In Elastic Algorithm Service (EAS), you can define and deploy online services using a JSON configuration file. Once you prepare the file, you can deploy the service using the PAI console, the EASCMD client, or SDKs.
1. Prepare a JSON configuration file
Service deployment centers on a JSON file that defines the service configuration. For first-time users, we recommend using the console to configure basic settings on the service deployment page. The system automatically generates the corresponding JSON content, which you can then modify and extend.
The following code provides an example of a service.json file. For a complete list of parameters and their descriptions, see Appendix: JSON parameter descriptions.
{
"cloud": {
"computing": {
"instances": [
{
"type": "ecs.c7a.large"
}
]
}
},
"containers": [
{
"image": "****-registry.cn-beijing.cr.aliyuncs.com/***/***:latest",
"port": 8000,
"script": "python app.py"
}
],
"metadata": {
"cpu": 2,
"instance": 1,
"memory": 4000,
"name": "demo"
}
}2. Deploy a service using a JSON file
Console
Log on to the PAI console. Select a region on the top of the page. Then, select the desired workspace and click Elastic Algorithm Service (EAS).
On the Inference Service tab, click Deploy Service. On the Deploy Service page, select .

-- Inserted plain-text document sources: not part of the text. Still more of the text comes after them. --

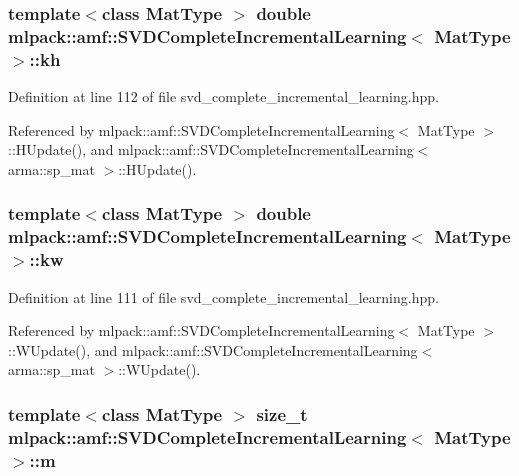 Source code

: \subsubsection[{kh}]{\setlength{\rightskip}{0pt plus 5cm}template$<$class Mat\-Type $>$ double {\bf mlpack\-::amf\-::\-S\-V\-D\-Complete\-Incremental\-Learning}$<$ Mat\-Type $>$\-::kh\hspace{0.3cm}{\ttfamily [private]}}\label{classmlpack_1_1amf_1_1SVDCompleteIncrementalLearning_a6f2796a3644ede16e69275122b1e70e9}


Definition at line 112 of file svd\-\_\-complete\-\_\-incremental\-\_\-learning.\-hpp.



Referenced by mlpack\-::amf\-::\-S\-V\-D\-Complete\-Incremental\-Learning$<$ Mat\-Type $>$\-::\-H\-Update(), and mlpack\-::amf\-::\-S\-V\-D\-Complete\-Incremental\-Learning$<$ arma\-::sp\-\_\-mat $>$\-::\-H\-Update().

\subsubsection[{kw}]{\setlength{\rightskip}{0pt plus 5cm}template$<$class Mat\-Type $>$ double {\bf mlpack\-::amf\-::\-S\-V\-D\-Complete\-Incremental\-Learning}$<$ Mat\-Type $>$\-::kw\hspace{0.3cm}{\ttfamily [private]}}\label{classmlpack_1_1amf_1_1SVDCompleteIncrementalLearning_a92d4cb28311a7b42063d2a16f86d3c86}


Definition at line 111 of file svd\-\_\-complete\-\_\-incremental\-\_\-learning.\-hpp.



Referenced by mlpack\-::amf\-::\-S\-V\-D\-Complete\-Incremental\-Learning$<$ Mat\-Type $>$\-::\-W\-Update(), and mlpack\-::amf\-::\-S\-V\-D\-Complete\-Incremental\-Learning$<$ arma\-::sp\-\_\-mat $>$\-::\-W\-Update().

\subsubsection[{m}]{\setlength{\rightskip}{0pt plus 5cm}template$<$class Mat\-Type $>$ size\-\_\-t {\bf mlpack\-::amf\-::\-S\-V\-D\-Complete\-Incremental\-Learning}$<$ Mat\-Type $>$\-::m\hspace{0.3cm}{\ttfamily [private]}}\label{classmlpack_1_1amf_1_1SVDCompleteIncrementalLearning_aacf90bb93f4f0ffb8277b29fc490ba49}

Paste the content of your prepared JSON file and click Deploy. The service is successfully deployed when its status changes to Running.
EASCMD
You can use the EASCMD client tool to manage model services on your own server, including creating, viewing, deleting, and updating services. Follow these steps:
Download and authenticate the client
If you use a Data Science Workshop (DSW) development environment with an official image, the EASCMD client is pre-installed at
/etc/dsw/eascmd64. Otherwise, you must download and authenticate the client.Run the deployment command
In the directory where your JSON file is located, run the following command to deploy the service. This example uses the 64-bit version for Windows. For more information about other operations, see Command reference.
eascmdwin64 create <service.json>Replace <service.json> with the actual name of your JSON file.
NoteIf you use a DSW development environment and need to upload the JSON configuration file. For more information, see Upload and download files.
The system returns a result similar to the following.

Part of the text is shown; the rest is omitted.